▸ **Your objective**: Go through the records, and copy each line in which the string "hooks" is present.
---- Data supplied
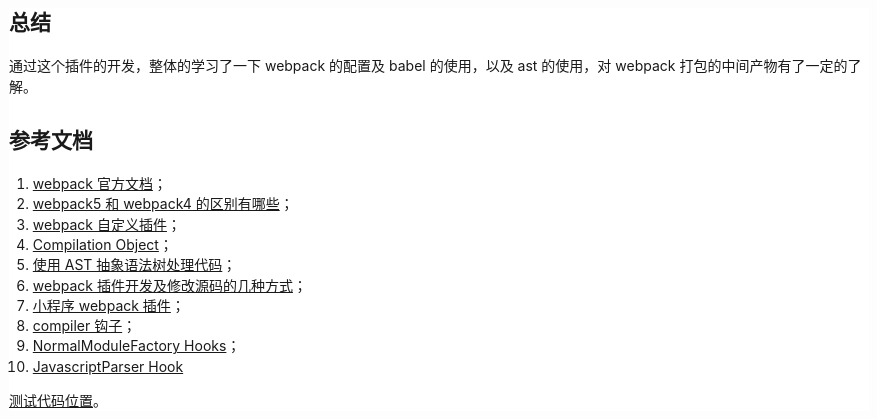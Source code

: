 ## 总结

通过这个插件的开发，整体的学习了一下 webpack 的配置及 babel 的使用，以及 ast 的使用，对 webpack 打包的中间产物有了一定的了解。

## 参考文档

1. [webpack 官方文档](https://webpack.docschina.org/concepts/)；
2. [webpack5 和 webpack4 的区别有哪些](https://www.cnblogs.com/Hsong/p/15894515.html)；
3. [webpack 自定义插件](https://webpack.docschina.org/contribute/writing-a-plugin/)；
4. [Compilation Object](https://webpack.docschina.org/api/compilation-object/)；
5. [使用 AST 抽象语法树处理代码](https://juejin.cn/post/7288229413035130938)；
6. [webpack 插件开发及修改源码的几种方式](https://www.haorooms.com/post/webpack_plugin_changcode)；
7. [小程序 webpack 插件](https://github.com/listenzz/MyMina/blob/master/README.md)；
8. [compiler 钩子](https://webpack.docschina.org/api/compiler-hooks/)；
9. [NormalModuleFactory Hooks](https://webpack.docschina.org/api/normalmodulefactory-hooks/)；
10. [JavascriptParser Hook](https://xie.infoq.cn/article/e61d3035bd82680f71d6b9936)

[测试代码位置](https://github.com/qiuwww/blog/blob/57ad5d7cf43764dcae8a8d310c3b358b5c1467fb/9.%E5%89%8D%E7%AB%AF%E5%B7%A5%E7%A8%8B%E5%8C%96/webpack/webpack-demo/webpack5-modify-assets)。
--------
▸ **Output of the task**:
8. [compiler 钩子](https://webpack.docschina.org/api/compiler-hooks/)；
9. [NormalModuleFactory Hooks](https://webpack.docschina.org/api/normalmodulefactory-hooks/)；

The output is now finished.